▸ **Supplied information**:

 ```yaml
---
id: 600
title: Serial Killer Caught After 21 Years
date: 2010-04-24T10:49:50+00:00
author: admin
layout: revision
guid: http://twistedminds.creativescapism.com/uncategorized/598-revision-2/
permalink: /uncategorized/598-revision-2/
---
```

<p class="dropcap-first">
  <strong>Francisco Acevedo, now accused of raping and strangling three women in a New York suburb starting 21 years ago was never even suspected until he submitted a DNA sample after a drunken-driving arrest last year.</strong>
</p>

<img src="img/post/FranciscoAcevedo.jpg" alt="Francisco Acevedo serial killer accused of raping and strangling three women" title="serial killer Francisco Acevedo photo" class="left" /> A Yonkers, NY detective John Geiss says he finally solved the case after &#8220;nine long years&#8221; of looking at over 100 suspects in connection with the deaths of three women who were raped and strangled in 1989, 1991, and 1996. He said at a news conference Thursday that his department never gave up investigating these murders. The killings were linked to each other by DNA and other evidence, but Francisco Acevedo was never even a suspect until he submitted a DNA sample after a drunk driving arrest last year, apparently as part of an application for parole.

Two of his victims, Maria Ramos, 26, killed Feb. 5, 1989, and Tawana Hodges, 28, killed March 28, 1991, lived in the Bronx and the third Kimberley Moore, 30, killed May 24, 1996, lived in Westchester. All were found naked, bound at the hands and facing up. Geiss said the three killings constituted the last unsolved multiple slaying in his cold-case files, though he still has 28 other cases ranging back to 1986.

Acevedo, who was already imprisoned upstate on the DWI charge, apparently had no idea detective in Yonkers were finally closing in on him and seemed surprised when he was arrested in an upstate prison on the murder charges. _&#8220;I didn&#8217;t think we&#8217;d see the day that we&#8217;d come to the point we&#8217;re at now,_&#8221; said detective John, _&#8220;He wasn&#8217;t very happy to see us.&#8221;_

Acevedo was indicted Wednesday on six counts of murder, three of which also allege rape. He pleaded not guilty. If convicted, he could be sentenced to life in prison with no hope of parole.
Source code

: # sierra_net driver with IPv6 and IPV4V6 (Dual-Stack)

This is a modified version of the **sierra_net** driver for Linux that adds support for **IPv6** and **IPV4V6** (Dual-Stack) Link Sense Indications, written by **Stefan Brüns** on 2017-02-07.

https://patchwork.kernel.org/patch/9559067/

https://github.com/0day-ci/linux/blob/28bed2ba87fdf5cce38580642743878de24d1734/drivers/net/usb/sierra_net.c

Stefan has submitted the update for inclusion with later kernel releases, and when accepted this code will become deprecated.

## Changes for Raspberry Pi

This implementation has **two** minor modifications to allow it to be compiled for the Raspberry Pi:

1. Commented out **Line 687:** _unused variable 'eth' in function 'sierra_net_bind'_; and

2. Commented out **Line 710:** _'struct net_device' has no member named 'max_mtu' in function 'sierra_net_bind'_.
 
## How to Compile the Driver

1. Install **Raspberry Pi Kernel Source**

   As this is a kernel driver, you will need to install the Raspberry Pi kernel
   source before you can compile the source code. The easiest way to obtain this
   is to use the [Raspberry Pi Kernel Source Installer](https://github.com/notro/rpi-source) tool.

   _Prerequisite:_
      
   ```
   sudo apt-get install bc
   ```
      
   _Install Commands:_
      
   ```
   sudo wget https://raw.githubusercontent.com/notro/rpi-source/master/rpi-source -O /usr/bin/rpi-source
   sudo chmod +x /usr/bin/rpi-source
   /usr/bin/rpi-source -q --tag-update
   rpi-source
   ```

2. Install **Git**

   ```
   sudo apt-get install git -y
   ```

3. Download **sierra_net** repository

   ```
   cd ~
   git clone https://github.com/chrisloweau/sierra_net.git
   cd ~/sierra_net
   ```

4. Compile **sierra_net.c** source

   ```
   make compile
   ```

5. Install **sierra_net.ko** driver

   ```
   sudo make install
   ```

▸ **Task**:
For the lines above, output exactly those from the line containing "application for parole." through the line containing "Acevedo, who was", and skip the others.

▸ **Exercise solution**:
<img src="img/post/FranciscoAcevedo.jpg" alt="Francisco Acevedo serial killer accused of raping and strangling three women" title="serial killer Francisco Acevedo photo" class="left" /> A Yonkers, NY detective John Geiss says he finally solved the case after &#8220;nine long years&#8221; of looking at over 100 suspects in connection with the deaths of three women who were raped and strangled in 1989, 1991, and 1996. He said at a news conference Thursday that his department never gave up investigating these murders. The killings were linked to each other by DNA and other evidence, but Francisco Acevedo was never even a suspect until he submitted a DNA sample after a drunk driving arrest last year, apparently as part of an application for parole.

Two of his victims, Maria Ramos, 26, killed Feb. 5, 1989, and Tawana Hodges, 28, killed March 28, 1991, lived in the Bronx and the third Kimberley Moore, 30, killed May 24, 1996, lived in Westchester. All were found naked, bound at the hands and facing up. Geiss said the three killings constituted the last unsolved multiple slaying in his cold-case files, though he still has 28 other cases ranging back to 1986.

Acevedo, who was already imprisoned upstate on the DWI charge, apparently had no idea detective in Yonkers were finally closing in on him and seemed surprised when he was arrested in an upstate prison on the murder charges. _&#8220;I didn&#8217;t think we&#8217;d see the day that we&#8217;d come to the point we&#8217;re at now,_&#8221; said detective John, _&#8220;He wasn&#8217;t very happy to see us.&#8221;_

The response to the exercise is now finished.